Le succés réenregistré dans les régions du Sud ne doit pas faire oublier que les principales surfaces arables et agricoles se trouvent sur la frange Nord du pays.

Aussi, des efforts considérables et des investissements colossaux ont été, et sont investis pour faire sortir ce secteur de sa portée et des mains des spéculateurs.

Pour le ministre de l'Agriculture, du Développement rural et de la Pêche, Chérif Omari, l’agriculture intensive est une option à ne pas délaisser, de même que tous les projets innovants en la matière qui puissent permettre un développement serein et harmonieux du secteur.

Lors de la visite qu’il a effectuée dans la wilaya d’Adrar, Cherif Omari a insisté sur la nécessité d'accompagner les activités et expériences prometteuses en matière de renforcement de la production agricole pour favoriser la diversification de l'économie nationale.  M. Omari a inspecté une ferme aquacole dans le périmètre agricole du lieudit Méraguène, au nord du chef-lieu de wilaya, où il a pris connaissance des activités des associations s'adonnant à la pisciculture en eau douce.

Il a salué le niveau d'organisation de ces associations, les appelant à se rapprocher des services du ministère de tutelle pour bénéficier d'un accompagnement.

Après avoir écouté les préoccupations des pisciculteurs en eau douce, liées essentiellement aux aliments destinés aux poissons, M. Omari a assuré que ses services étaient déterminés à accompagner et à soutenir des projets initiés par des jeunes dans la région pour la production d'aliments pour la pisciculture.

  1. Omari a, à cet égard, affirmé que des instructions avaient été données pour l'ouverture prochaine dans la wilaya d'Adrar d'une antenne de l'Office des aliments du bétail de Bougtob afin de permettre la collecte du maïs d'ensilage.
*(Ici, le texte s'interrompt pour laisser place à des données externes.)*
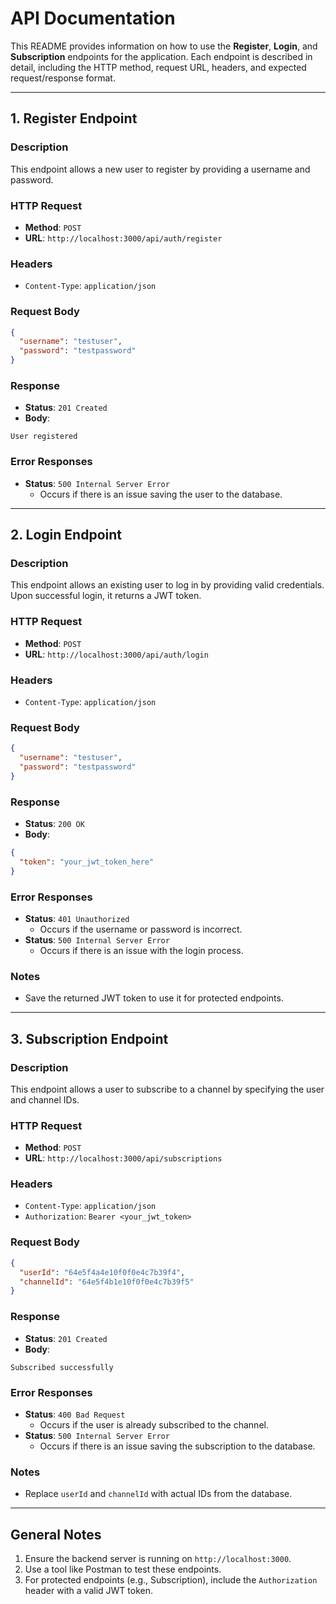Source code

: # API Documentation

This README provides information on how to use the **Register**, **Login**, and **Subscription** endpoints for the application. Each endpoint is described in detail, including the HTTP method, request URL, headers, and expected request/response format.

---

## **1. Register Endpoint**

### **Description**

This endpoint allows a new user to register by providing a username and password.

### **HTTP Request**

- **Method**: `POST`
- **URL**: `http://localhost:3000/api/auth/register`

### **Headers**

- `Content-Type`: `application/json`

### **Request Body**

```json
{
  "username": "testuser",
  "password": "testpassword"
}
```

### **Response**

- **Status**: `201 Created`
- **Body**:

```
User registered
```

### **Error Responses**

- **Status**: `500 Internal Server Error`
  - Occurs if there is an issue saving the user to the database.

---

## **2. Login Endpoint**

### **Description**

This endpoint allows an existing user to log in by providing valid credentials. Upon successful login, it returns a JWT token.

### **HTTP Request**

- **Method**: `POST`
- **URL**: `http://localhost:3000/api/auth/login`

### **Headers**

- `Content-Type`: `application/json`

### **Request Body**

```json
{
  "username": "testuser",
  "password": "testpassword"
}
```

### **Response**

- **Status**: `200 OK`
- **Body**:

```json
{
  "token": "your_jwt_token_here"
}
```

### **Error Responses**

- **Status**: `401 Unauthorized`
  - Occurs if the username or password is incorrect.
- **Status**: `500 Internal Server Error`
  - Occurs if there is an issue with the login process.

### **Notes**

- Save the returned JWT token to use it for protected endpoints.

---

## **3. Subscription Endpoint**

### **Description**

This endpoint allows a user to subscribe to a channel by specifying the user and channel IDs.

### **HTTP Request**

- **Method**: `POST`
- **URL**: `http://localhost:3000/api/subscriptions`

### **Headers**

- `Content-Type`: `application/json`
- `Authorization`: `Bearer <your_jwt_token>`

### **Request Body**

```json
{
  "userId": "64e5f4a4e10f0f0e4c7b39f4",
  "channelId": "64e5f4b1e10f0f0e4c7b39f5"
}
```

### **Response**

- **Status**: `201 Created`
- **Body**:

```
Subscribed successfully
```

### **Error Responses**

- **Status**: `400 Bad Request`
  - Occurs if the user is already subscribed to the channel.
- **Status**: `500 Internal Server Error`
  - Occurs if there is an issue saving the subscription to the database.

### **Notes**

- Replace `userId` and `channelId` with actual IDs from the database.

---

## **General Notes**

1. Ensure the backend server is running on `http://localhost:3000`.
2. Use a tool like Postman to test these endpoints.
3. For protected endpoints (e.g., Subscription), include the `Authorization` header with a valid JWT token.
Le premier responsable du secteur a, en outre, fait état de la mise en place d'un plan pour la promotion de l'aquaculture et l'élevage caprin et camelin.

En somme, M. Omari veut exploiter toutes les opportunités que peut offrir chaque wilaya et les adapter aux besoins nationaux.

Selon des sources du ministère de l’Agriculture, le renforcement de l’agriculture, par l’exploitation de tous les sous-secteurs sans distinction aucune, est le point nodal que compte entreprendre le ministre pour valoriser ce secteur et lui donner ses lettres de noblesse qu’il mérite.